The Brief History of the Dead by Kevin Brockmeier (2005)
  1. A vague third-hand understanding of various ancestor-worshipping cultures' understanding of the idea that there are two levels of the after-life, one where we go as long as somebody on earth remembers us and which resembles this world, the other completely unknown.
  2. An even vaguer understanding of the paradoxes of modern scientific cosmology which hold that consciousness itself actually really does direct certain aspects of reality.
  3. A classic dualism of two stories seemingly unrelated, one of the "first" afterworld as it quickly empties out following the mass extinction of the human species from a modern pandemic pathogen, the other of the one surviving human on earth who is the common link between all those who 'survive' in the first afterworld.
  4. An incredibly spunky female protagonist as the last-person-on-earth, fighting for survival in the antarctic winter while she fights to discover what's happened to the world.

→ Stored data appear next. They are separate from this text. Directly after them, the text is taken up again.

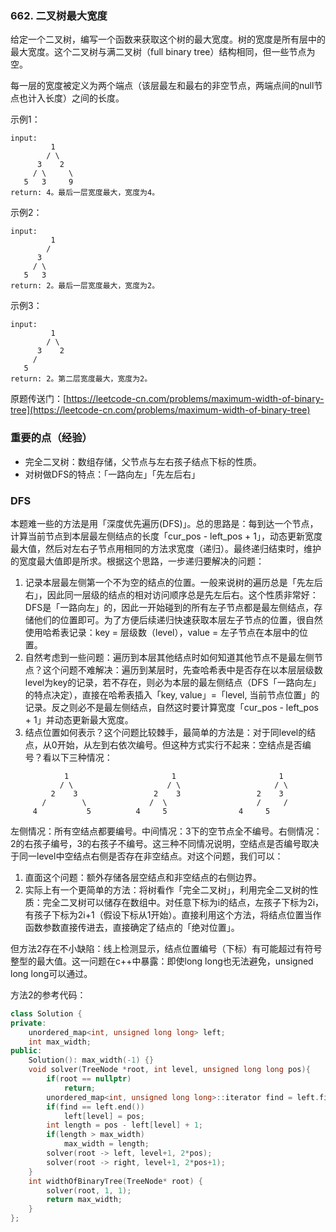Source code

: ### 662. 二叉树最大宽度

给定一个二叉树，编写一个函数来获取这个树的最大宽度。树的宽度是所有层中的最大宽度。这个二叉树与满二叉树（full binary tree）结构相同，但一些节点为空。

每一层的宽度被定义为两个端点（该层最左和最右的非空节点，两端点间的null节点也计入长度）之间的长度。

示例1：

``` figure
input:
         1
        / \
      3    2
     / \     \
   5   3     9
return: 4。最后一层宽度最大，宽度为4。
```

示例2：

``` figure
input:
         1
        /
      3
     / \
   5   3
return: 2。最后一层宽度最大，宽度为2。
```

示例3：

``` figure
input:
         1
        / \
      3    2
     /
   5
return: 2。第二层宽度最大，宽度为2。
```

原题传送门：[https://leetcode-cn.com/problems/maximum-width-of-binary-tree](https://leetcode-cn.com/problems/maximum-width-of-binary-tree)

### 重要的点（经验）

+ 完全二叉树：数组存储，父节点与左右孩子结点下标的性质。
+ 对树做DFS的特点：「一路向左」「先左后右」

### DFS

本题难一些的方法是用「深度优先遍历(DFS)」。总的思路是：每到达一个节点，计算当前节点到本层最左侧结点的长度「cur_pos - left_pos + 1」，动态更新宽度最大值，然后对左右子节点用相同的方法求宽度（递归）。最终递归结束时，维护的宽度最大值即是所求。根据这个思路，一步递归要解决的问题：

1. 记录本层最左侧第一个不为空的结点的位置。一般来说树的遍历总是「先左后右」，因此同一层级的结点的相对访问顺序总是先左后右。这个性质非常好：DFS是「一路向左」的，因此一开始碰到的所有左子节点都是最左侧结点，存储他们的位置即可。为了方便后续递归快速获取本层左子节点的位置，很自然使用哈希表记录：key = 层级数（level），value = 左子节点在本层中的位置。
2. 自然考虑到一些问题：遍历到本层其他结点时如何知道其他节点不是最左侧节点？这个问题不难解决：遍历到某层时，先查哈希表中是否存在以本层层级数level为key的记录，若不存在，则必为本层的最左侧结点（DFS「一路向左」的特点决定），直接在哈希表插入「key, value」=「level, 当前节点位置」的记录。反之则必不是最左侧结点，自然这时要计算宽度「cur_pos - left_pos + 1」并动态更新最大宽度。
3. 结点位置如何表示？这个问题比较棘手，最简单的方法是：对于同level的结点，从0开始，从左到右依次编号。但这种方式实行不起来：空结点是否编号？看以下三种情况：

``` figure
            1                       1                       1
           / \                     / \                     / \
         2    3                 2    3                 2    3
       /        \              /  \                    /     /
     4           5          4     5                4     5
```

左侧情况：所有空结点都要编号。中间情况：3下的空节点全不编号。右侧情况：2的右孩子编号，3的右孩子不编号。这三种不同情况说明，空结点是否编号取决于同一level中空结点右侧是否存在非空结点。对这个问题，我们可以：

1. 直面这个问题：额外存储各层空结点和非空结点的右侧边界。
2. 实际上有一个更简单的方法：将树看作「完全二叉树」，利用完全二叉树的性质：完全二叉树可以储存在数组中。对任意下标为i的结点，左孩子下标为2i，有孩子下标为2i+1（假设下标从1开始）。直接利用这个方法，将结点位置当作函数参数直接传进去，直接确定了结点的「绝对位置」。

但方法2存在不小缺陷：线上检测显示，结点位置编号（下标）有可能超过有符号整型的最大值。这一问题在c++中暴露：即使long long也无法避免，unsigned long long可以通过。

方法2的参考代码：

``` c++
class Solution {
private:
    unordered_map<int, unsigned long long> left;
    int max_width;
public:
    Solution(): max_width(-1) {}
    void solver(TreeNode *root, int level, unsigned long long pos){
        if(root == nullptr)
            return;
        unordered_map<int, unsigned long long>::iterator find = left.find(level);
        if(find == left.end())
            left[level] = pos;
        int length = pos - left[level] + 1;
        if(length > max_width)
            max_width = length;
        solver(root -> left, level+1, 2*pos);
        solver(root -> right, level+1, 2*pos+1);
    }
    int widthOfBinaryTree(TreeNode* root) {
        solver(root, 1, 1);
        return max_width;
    }
};
```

  5. Borrowing some of the structures of science fiction (global warming, genetic revolutions, near-future internet, etc.) to give it that certain sense of future-surreal near-truthiness; mixing in satiric references to the poisonous influence of corporate culture instantiated in the Coca-Cola Corporation.
  6. Structurally predictable unfolding of the interconnectedness of humans through the lens of this one person, as seen through the discovery by the Undead Dead of the single thread holding them together -- in existence -- in the spunky heroine.
  7. Narrative which finally gives away to two chapters of imagistic writing, of course encompassing the death of the heroine and the end of life and consciousness as we know it. This brave choice precludes this book from ever being made into a mainstream Hollywood movie, and thus earns the respect of respected respectable literary critics everywhere.
  8. A Magritte-esque front cover which seems to be profound but actually could've been on the cover of a 45 RPM new wave record if the aspect had been square and not rectangular.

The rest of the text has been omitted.